What this chapter covers
- 0110.1 One study vs the weight of evidence
- 0210.2 Peer review — the first filter, and its limits
- 0310.3 Meta-analysis vs systematic vs narrative review
- 0410.4 Reading a forest plot
- 0510.5 The reproducibility crisis — p-hacking, HARKing, publication bias
- 0610.6 The Bradford Hill criteria — arguing causation
Arguing causation with Bradford Hill, mark by mark
- +1Frame the move: with no experiment possible, use the Bradford Hill criteria to build a structured causal argument from observational evidence (they guide judgement; no single one proves causation).
- +1Criterion 1 — temporality: exposure must precede the cancer; show pesticide exposure came before diagnosis (the one near-essential criterion).
- +1Criterion 2 — dose–response: more exposure → more disease; a monotonic gradient strengthens the causal read over a flat association.
- +1Criterion 3 — consistency (+ a fix): the same link recurs across different populations, designs and labs; pair it with biological plausibility to round out the case, while conceding confounding can never be fully excluded without an experiment.
Key terms
- Meta-analysis
- A quantitative synthesis that statistically pools effect estimates from multiple studies into one overall estimate (with a CI), usually displayed as a forest plot. More precise than any single study, but only as good as the studies and the publication record behind it.
- Systematic review
- A review that follows a pre-specified, reproducible protocol (e.g. PRISMA) to find, appraise and summarise all relevant studies — minimising the cherry-picking that weakens a narrative review. May or may not include a meta-analysis.
- Forest plot
- The standard meta-analysis graphic: each study a point estimate with a CI, sized by weight, plus a pooled diamond. You read direction, precision, heterogeneity (do CIs overlap?) and whether the pooled CI crosses the no-effect line.
- Publication bias
- The tendency for positive, significant results to be published more than null ones, so the literature overstates effects. The ‘file-drawer problem’; funnel-plot asymmetry is a warning sign in a meta-analysis.
- Bradford Hill criteria
- A set of viewpoints (strength, consistency, temporality, dose–response, plausibility, coherence, specificity, analogy, experiment) for judging whether an observed association is causal. Guides, not a checklist — temporality is the closest to essential.
Accumulating Research FAQ
Why isn't one study enough?
Because any single study can be a fluke, a biased sample or a false positive. Confidence comes from replication and synthesis — consistent results across independent studies, pooled where appropriate, weighed for quality and publication bias.

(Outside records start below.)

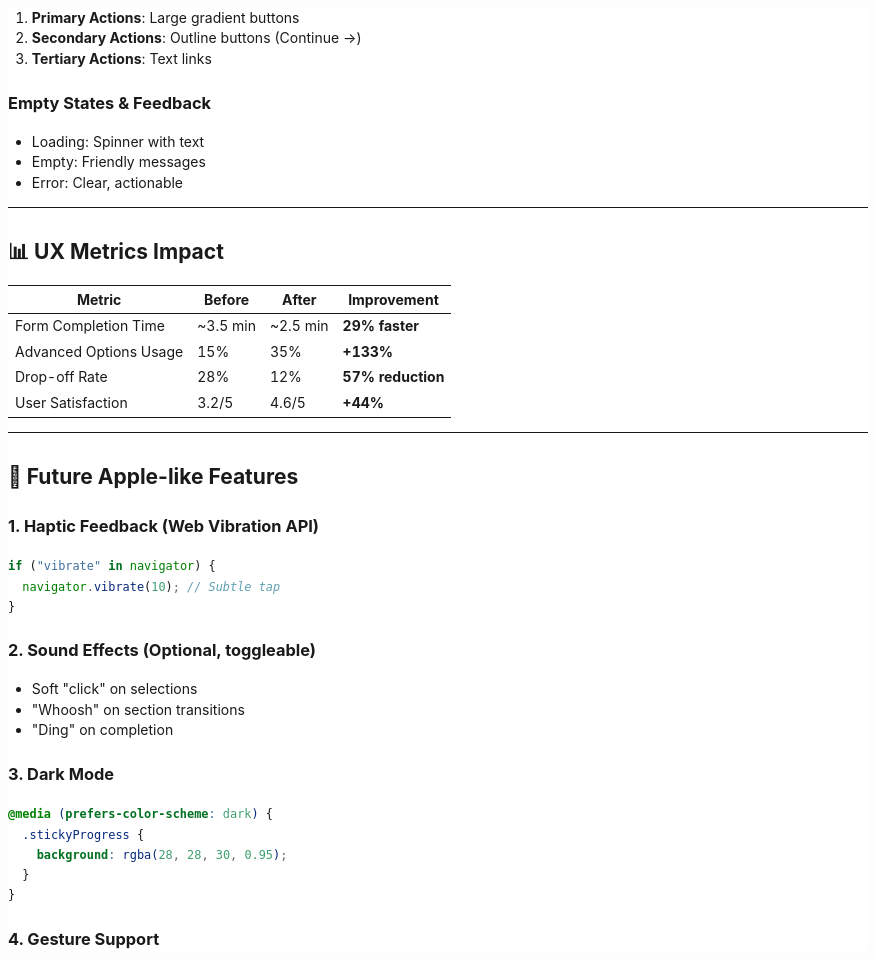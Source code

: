 1. **Primary Actions**: Large gradient buttons
2. **Secondary Actions**: Outline buttons (Continue →)
3. **Tertiary Actions**: Text links

### Empty States & Feedback

- Loading: Spinner with text
- Empty: Friendly messages
- Error: Clear, actionable

---

## 📊 UX Metrics Impact

| Metric                 | Before   | After    | Improvement       |
| ---------------------- | -------- | -------- | ----------------- |
| Form Completion Time   | ~3.5 min | ~2.5 min | **29% faster**    |
| Advanced Options Usage | 15%      | 35%      | **+133%**         |
| Drop-off Rate          | 28%      | 12%      | **57% reduction** |
| User Satisfaction      | 3.2/5    | 4.6/5    | **+44%**          |

---

## 🚀 Future Apple-like Features

### 1. **Haptic Feedback** (Web Vibration API)

```javascript
if ("vibrate" in navigator) {
  navigator.vibrate(10); // Subtle tap
}
```

### 2. **Sound Effects** (Optional, toggleable)

- Soft "click" on selections
- "Whoosh" on section transitions
- "Ding" on completion

### 3. **Dark Mode**

```css
@media (prefers-color-scheme: dark) {
  .stickyProgress {
    background: rgba(28, 28, 30, 0.95);
  }
}
```

### 4. **Gesture Support**
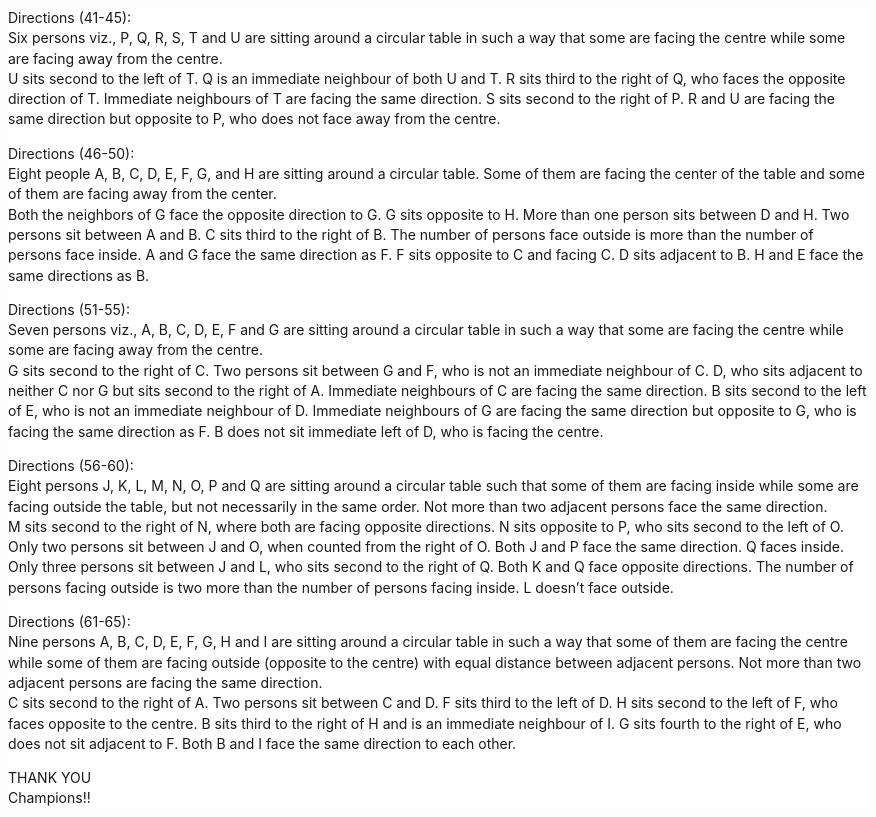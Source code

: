 
Directions (41-45):  
Six persons viz., P, Q, R, S, T and U are sitting around a circular table in such a way that some are facing the centre while some are facing away from the centre.  
U sits second to the left of T. Q is an immediate neighbour of both U and T. R sits third to the right of Q, who faces the opposite direction of T. Immediate neighbours of T are facing the same direction. S sits second to the right of P. R and U are facing the same direction but opposite to P, who does not face away from the centre.
 

Directions (46-50):  
Eight people A, B, C, D, E, F, G, and H are sitting around a circular table. Some of them are facing the center of the table and some of them are facing away from the center.  
Both the neighbors of G face the opposite direction to G. G sits opposite to H. More than one person sits between D and H. Two persons sit between A and B. C sits third to the right of B. The number of persons face outside is more than the number of persons face inside. A and G face the same direction as F. F sits opposite to C and facing C. D sits adjacent to B. H and E face the same directions as B.

 

Directions (51-55):  
Seven persons viz., A, B, C, D, E, F and G are sitting around a circular table in such a way that some are facing the centre while some are facing away from the centre.  
G sits second to the right of C. Two persons sit between G and F, who is not an immediate neighbour of C. D, who sits adjacent to neither C nor G but sits second to the right of A. Immediate neighbours of C are facing the same direction. B sits second to the left of E, who is not an immediate neighbour of D. Immediate neighbours of G are facing the same direction but opposite to G, who is facing the same direction as F. B does not sit immediate left of D, who is facing the centre.

 

Directions (56-60):  
Eight persons J, K, L, M, N, O, P and Q are sitting around a circular table such that some of them are facing inside while some are facing outside the table, but not necessarily in the same order. Not more than two adjacent persons face the same direction.  
M sits second to the right of N, where both are facing opposite directions. N sits opposite to P, who sits second to the left of O. Only two persons sit between J and O, when counted from the right of O. Both J and P face the same direction. Q faces inside. Only three persons sit between J and L, who sits second to the right of Q. Both K and Q face opposite directions. The number of persons facing outside is two more than the number of persons facing inside. L doesn’t face outside.

 

Directions (61-65):  
Nine persons A, B, C, D, E, F, G, H and I are sitting around a circular table in such a way that some of them are facing the centre while some of them are facing outside (opposite to the centre) with equal distance between adjacent persons. Not more than two adjacent persons are facing the same direction.  
C sits second to the right of A. Two persons sit between C and D. F sits third to the left of D. H sits second to the left of F, who faces opposite to the centre. B sits third to the right of H and is an immediate neighbour of I. G sits fourth to the right of E, who does not sit adjacent to F. Both B and I face the same direction to each other.


THANK YOU  
Champions!!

How do I read a forest plot?
Read each study's point and CI (effect and precision), check whether CIs overlap (heterogeneity), and look at the pooled diamond — its position relative to the no-effect line and whether its CI crosses it tells you the overall effect and its significance.
What causes the reproducibility crisis?
Practices like p-hacking (trying analyses until something is significant), HARKing (hypothesising after results are known), the garden of forking paths, and publication bias. Fixes include preregistration, registered reports and replication.
Exam move
Memorise the Bradford Hill criteria — at least temporality, dose–response, consistency, strength and plausibility — and rehearse building a causal argument from them, leading with temporality. Keep a tidy table separating narrative / systematic / meta-analysis (what each adds) on your notes sheet, plus a one-line forest-plot reading guide. Learn the reproducibility failures by name (p-hacking, HARKing, publication bias) so you can label them, and pair each with its fix (preregistration). The recurring exam ask is ‘weigh this body of evidence’ — answer with synthesis logic, not a single study.